PETA quickly claimed that the decision was made because the team doesn’t stand for animal abuse, but according to the team’s assistant general manager and director of media relations, it actually had nothing to do with PETA or its stealthy 2013 sting op.
“Yesterday, without our knowledge or input, PETA issued a press release about the Sea Dogs ending our relationship with Linda Bean's Lobster,” Chris Cameron told SeafoodSource earlier this week. “While it is true that we will no longer be working with Linda Bean’s, we reached this decision based on business reasons, not in response to pressure from PETA. We are also in the process of finalizing a new provider of Maine lobster for this season. While we would normally not comment on a business decision of this sort, we wanted to set the record straight in light of PETA’s misleading press release.”
Stephen Hayes, legal counsel for Linda Bean’s Perfect Maine Lobster, concurred that it was a business matter between the company and the team, adding that PETA’s previous charges were “thoroughly refuted” by state officials.
“Then, as now, the practices that we use in our plants are consistent with Maine and federal law and common industry practices. No one other than PETA has characterized them as ‘cruel.’ As PETA has repeatedly acknowledged, its complaint is not with Linda Bean's Perfect Maine Lobster so much as it is with standard practices used by the entire Maine lobster industry,” said Hayes.

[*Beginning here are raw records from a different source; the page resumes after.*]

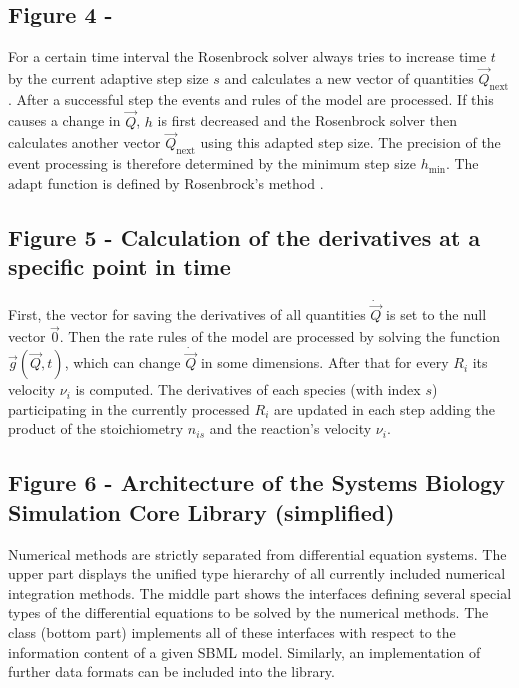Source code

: \documentclass[10pt]{bmc_article}
\newenvironment{bmcformat}{\begin{raggedright}\baselineskip20pt\sloppy\setboolean{publ}{false}}{\end{raggedright}\baselineskip20pt\sloppy}
\begin{document}
\begin{bmcformat}
\subsection*{Figure 4 - }
For a certain time interval\COR{,} the Rosenbrock solver  always tries to increase time $t$ by the current adaptive
step size $s$ and calculates a new vector of quantities $\vec{Q}_{\mathrm{next}}$.
After a successful step\COR{,} the events and rules of the model are processed.
If this causes a change in $\vec{Q}$, $h$ is first decreased and the
Rosenbrock solver then calculates another vector $\vec{Q}_\mathrm{next}$ using this adapted step size.
The precision of the event processing is therefore determined by the minimum step size $h_{\min}$.
The $\mathrm{adapt}$ function is defined by Rosenbrock's method \cite{Press1993}.

\subsection*{Figure 5 - Calculation of the derivatives at a specific point in time}
First, the vector for saving the derivatives of all quantities $\dot{\vec{Q}}$ is set to the null vector $\vec{0}$.
Then the rate rules of the model are processed by solving the function $\vec{g}(\vec{Q}, t)$, which can change $\dot{\vec{Q}}$ in some dimensions.
After that for every  $R_i$ its velocity $\nu_i$ is computed.
The derivatives of each species (with index $s$) participating in the currently processed  $R_i$ are updated
in each step adding the product of the stoichiometry $n_{is}$ and the reaction's velocity $\nu_i$.

\subsection*{Figure 6 - Architecture of the Systems Biology Simulation Core Library (simplified)}
Numerical methods are strictly separated from differential equation systems. The
upper part displays the unified type hierarchy of all currently included numerical integration
methods. The middle part shows the interfaces defining several
special types of the differential equations to be solved by the numerical
methods.
The class \SBMLinterpreter (bottom part) implements all of these interfaces
with respect to the information content of a given \acs{SBML} model. Similarly, an
implementation of further data formats can be included into the
library.


\end{bmcformat}
\end{document}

Bob Bayer, executive director of the Lobster Institute at the University of Maine, asked not to be quoted about the group, but was plain in assessing the lobster-pain debate, if it can be called one. He said lobsters may sense heat and pressure, but not pain. Lobsters and other invertebrates have approximately 100,000 neurons while humans have more than 100 billion, he explained.
“There is a debate whether they have a brain or not. I think not,” said Bayer, as I secretly wondered if we were still talking about lobsters.